O Mel é Mais Doce que o Sangue
O poeta e dramaturgo espanhol Federico García Lorca foi vítima da Guerra Civil Espanhola, preso e fuzilado de forma covarde e atroz. Seu corpo teria sido enterrado em vala comum. É a partir da ideia do corpo de um poeta que se espalha na terra como semente que nasce O Mel é Mais Doce que o Sangue, de André Guerreiro Lopes. A obra poética de Lorca funciona como fio condutor para um filme que adora se perder pelos caminhos da poesia e da rua, mas tem os pés muito firmes na sua proposição temática: a arte como contraponto (ou seria confronto?) às forças do conservadorismo e da sombra fascista, essa que ronda a ideologia ultradireitistas. Helena Ignez vive uma espécie de andarilha ancestral que oferece um espetáculo visual dentro de uma caixa ambulante (uma câmera escura mais que luminosa e lúdica), e seu corpo dança e encara a multidão (inclusive os patriotas de plantão e de fachada). Mas isso é só um dos campos de força do filme que se desdobra em muitos registros e visualidades distintos, na maior parte deles encontrando uma tradução audiovisual muito bonita e nada óbvia para os textos de Lorca e para a força de resistência que advém da boa e bela arte.
O Mel é Mais Doce que o Sangue (Brasil, 2023)
Direção: André Guerreiro Lopes
Roteiro: André Guerreiro Lopes e Antônio Arruda
O Muro dos Mortos
No muro externo de um cemitério em Paris, uma extensa placa leva grafada o nome de centenas de milhares de soldados mortos que lutaram ao lado da França na Primeira Guerra Mundial e cujos corpos não foram encontrados. Um deles, o jovem Pierre (Édouard Sulpice), retorna no presente, encarnado pela força da palavra de outro jovem, Arnaud (Saia Hiriart). O que conecta os vivos e os mortos, afinal? Essa e outras questões permeiam essa belíssima parábola que é O Muro dos Mortos, do mestre Eugène Green, construído sob a égide da dissolução do tempo defendida por Santo Agostinho. A palavra – força motriz do cinema de Green – é o que move os personagens nos seus anseios de reparação, especialmente da parte de Pierre, imbuído da vontade de reatar laços e fazer seguir a vida – justo ele, morto. Em menos de uma hora, a jornada desses dois jovens se entrecruzam, e Arnaud se dá conta de que o abrandamento dos sofrimentos de um pode ajudar a sanar a angústia do outro. Este “outro” se imbrica no “eu”, assim como o tempo se imbrica em si mesmo. Como nos ensina Santo Agostinho: existe apenas o presente das coisas passadas, o presente das coisas futuras e o presente das coisas presentes. Assim, todos vivemos na memória do tempo.

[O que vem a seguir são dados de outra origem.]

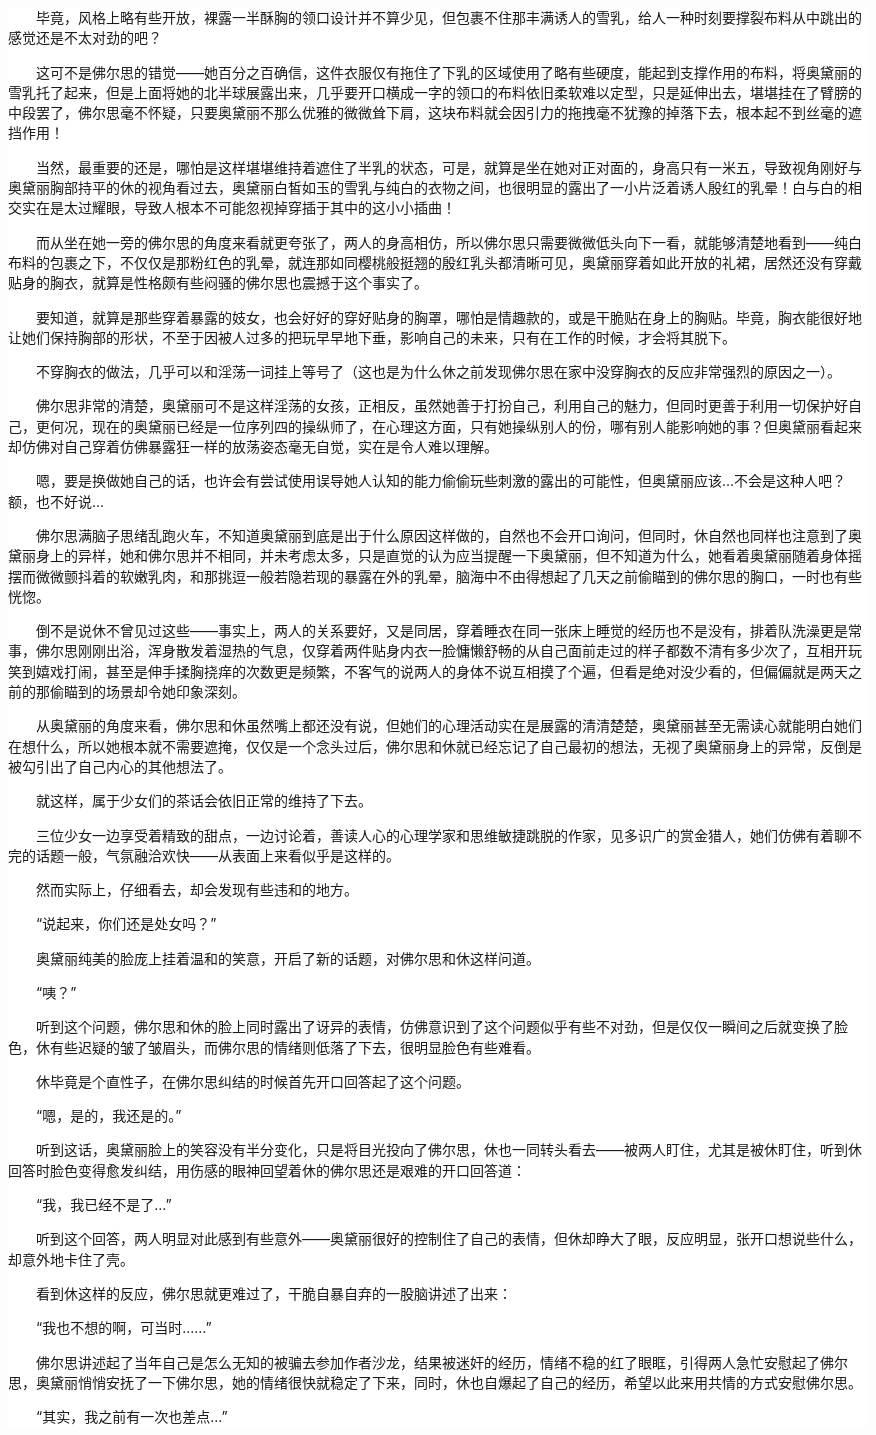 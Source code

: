 　　毕竟，风格上略有些开放，裸露一半酥胸的领口设计并不算少见，但包裹不住那丰满诱人的雪乳，给人一种时刻要撑裂布料从中跳出的感觉还是不太对劲的吧？

　　这可不是佛尔思的错觉——她百分之百确信，这件衣服仅有拖住了下乳的区域使用了略有些硬度，能起到支撑作用的布料，将奥黛丽的雪乳托了起来，但是上面将她的北半球展露出来，几乎要开口横成一字的领口的布料依旧柔软难以定型，只是延伸出去，堪堪挂在了臂膀的中段罢了，佛尔思毫不怀疑，只要奥黛丽不那么优雅的微微耸下肩，这块布料就会因引力的拖拽毫不犹豫的掉落下去，根本起不到丝毫的遮挡作用！

　　当然，最重要的还是，哪怕是这样堪堪维持着遮住了半乳的状态，可是，就算是坐在她对正对面的，身高只有一米五，导致视角刚好与奥黛丽胸部持平的休的视角看过去，奥黛丽白皙如玉的雪乳与纯白的衣物之间，也很明显的露出了一小片泛着诱人殷红的乳晕！白与白的相交实在是太过耀眼，导致人根本不可能忽视掉穿插于其中的这小小插曲！

　　而从坐在她一旁的佛尔思的角度来看就更夸张了，两人的身高相仿，所以佛尔思只需要微微低头向下一看，就能够清楚地看到——纯白布料的包裹之下，不仅仅是那粉红色的乳晕，就连那如同樱桃般挺翘的殷红乳头都清晰可见，奥黛丽穿着如此开放的礼裙，居然还没有穿戴贴身的胸衣，就算是性格颇有些闷骚的佛尔思也震撼于这个事实了。

　　要知道，就算是那些穿着暴露的妓女，也会好好的穿好贴身的胸罩，哪怕是情趣款的，或是干脆贴在身上的胸贴。毕竟，胸衣能很好地让她们保持胸部的形状，不至于因被人过多的把玩早早地下垂，影响自己的未来，只有在工作的时候，才会将其脱下。

　　不穿胸衣的做法，几乎可以和淫荡一词挂上等号了（这也是为什么休之前发现佛尔思在家中没穿胸衣的反应非常强烈的原因之一）。

　　佛尔思非常的清楚，奥黛丽可不是这样淫荡的女孩，正相反，虽然她善于打扮自己，利用自己的魅力，但同时更善于利用一切保护好自己，更何况，现在的奥黛丽已经是一位序列四的操纵师了，在心理这方面，只有她操纵别人的份，哪有别人能影响她的事？但奥黛丽看起来却仿佛对自己穿着仿佛暴露狂一样的放荡姿态毫无自觉，实在是令人难以理解。

　　嗯，要是换做她自己的话，也许会有尝试使用误导她人认知的能力偷偷玩些刺激的露出的可能性，但奥黛丽应该...不会是这种人吧？额，也不好说...

　　佛尔思满脑子思绪乱跑火车，不知道奥黛丽到底是出于什么原因这样做的，自然也不会开口询问，但同时，休自然也同样也注意到了奥黛丽身上的异样，她和佛尔思并不相同，并未考虑太多，只是直觉的认为应当提醒一下奥黛丽，但不知道为什么，她看着奥黛丽随着身体摇摆而微微颤抖着的软嫩乳肉，和那挑逗一般若隐若现的暴露在外的乳晕，脑海中不由得想起了几天之前偷瞄到的佛尔思的胸口，一时也有些恍惚。

　　倒不是说休不曾见过这些——事实上，两人的关系要好，又是同居，穿着睡衣在同一张床上睡觉的经历也不是没有，排着队洗澡更是常事，佛尔思刚刚出浴，浑身散发着湿热的气息，仅穿着两件贴身内衣一脸慵懒舒畅的从自己面前走过的样子都数不清有多少次了，互相开玩笑到嬉戏打闹，甚至是伸手揉胸挠痒的次数更是频繁，不客气的说两人的身体不说互相摸了个遍，但看是绝对没少看的，但偏偏就是两天之前的那偷瞄到的场景却令她印象深刻。

　　从奥黛丽的角度来看，佛尔思和休虽然嘴上都还没有说，但她们的心理活动实在是展露的清清楚楚，奥黛丽甚至无需读心就能明白她们在想什么，所以她根本就不需要遮掩，仅仅是一个念头过后，佛尔思和休就已经忘记了自己最初的想法，无视了奥黛丽身上的异常，反倒是被勾引出了自己内心的其他想法了。

　　就这样，属于少女们的茶话会依旧正常的维持了下去。

　　三位少女一边享受着精致的甜点，一边讨论着，善读人心的心理学家和思维敏捷跳脱的作家，见多识广的赏金猎人，她们仿佛有着聊不完的话题一般，气氛融洽欢快——从表面上来看似乎是这样的。

　　然而实际上，仔细看去，却会发现有些违和的地方。

　　“说起来，你们还是处女吗？”

　　奥黛丽纯美的脸庞上挂着温和的笑意，开启了新的话题，对佛尔思和休这样问道。

　　“咦？”

　　听到这个问题，佛尔思和休的脸上同时露出了讶异的表情，仿佛意识到了这个问题似乎有些不对劲，但是仅仅一瞬间之后就变换了脸色，休有些迟疑的皱了皱眉头，而佛尔思的情绪则低落了下去，很明显脸色有些难看。

　　休毕竟是个直性子，在佛尔思纠结的时候首先开口回答起了这个问题。

　　“嗯，是的，我还是的。”

　　听到这话，奥黛丽脸上的笑容没有半分变化，只是将目光投向了佛尔思，休也一同转头看去——被两人盯住，尤其是被休盯住，听到休回答时脸色变得愈发纠结，用伤感的眼神回望着休的佛尔思还是艰难的开口回答道：

　　“我，我已经不是了...”

　　听到这个回答，两人明显对此感到有些意外——奥黛丽很好的控制住了自己的表情，但休却睁大了眼，反应明显，张开口想说些什么，却意外地卡住了壳。

　　看到休这样的反应，佛尔思就更难过了，干脆自暴自弃的一股脑讲述了出来：

　　“我也不想的啊，可当时......”

　　佛尔思讲述起了当年自己是怎么无知的被骗去参加作者沙龙，结果被迷奸的经历，情绪不稳的红了眼眶，引得两人急忙安慰起了佛尔思，奥黛丽悄悄安抚了一下佛尔思，她的情绪很快就稳定了下来，同时，休也自爆起了自己的经历，希望以此来用共情的方式安慰佛尔思。

　　“其实，我之前有一次也差点...”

O Muro dos Mortos (Le Mur des Morts, França, 2022)
Direção: Eugène Green
Roteiro: Eugène Green
Mudos Testemunhos
Se no filme guineense No Cemitério do Cinema, também exibido na programação do Olhar de Cinema, os arquivos audiovisuais constituem matéria de busca do realizador Thierno Diallo, em Mudos Testemunhos, eles são a sua matéria-prima. Trabalho de arqueologia e reformulação narrativa, o longa é uma colagem de diversos filmes da era muda do cinema colombiano. O projeto foi levado a cabo por muito tempo por Luis Ospina, nome fundamental do cinema na Colômbia, em parceria com Jerónimo Atehortua. Ospina faleceu antes de ver o longa finalizado, trabalho que coube a seu codiretor. E é mais do que visibilizar as películas antigas do cinema do país, mas reconstruí-los a ponto de gerar um filme novo, imaginável apenas na sua reconfiguração atual. Os diretores pegaram trechos de filmes distintos e trataram de costurar uma narrativa única a partir desses excertos, a fim de dar forma a um outro filme, com personagens e conflitos muito bem desenhados (um triângulo amoroso, com direito a paixões impossíveis e tragédias pessoais). O resultado, mais do que a constituição de um novo produto narrativo, é a potencialização das imagens do passado enquanto documentos históricos capazes de revelar as dimensões sociais, políticas, econômicas e culturais de um país. Em dado momento, o protagonista do filme, diante do fracassado enlace amoroso, escreve a sua amada e diz que eles não foram o que poderiam ter sido. Pois Mudos Testemunhos nos pergunta: o que o (nosso) cinema poderia ter nos dado?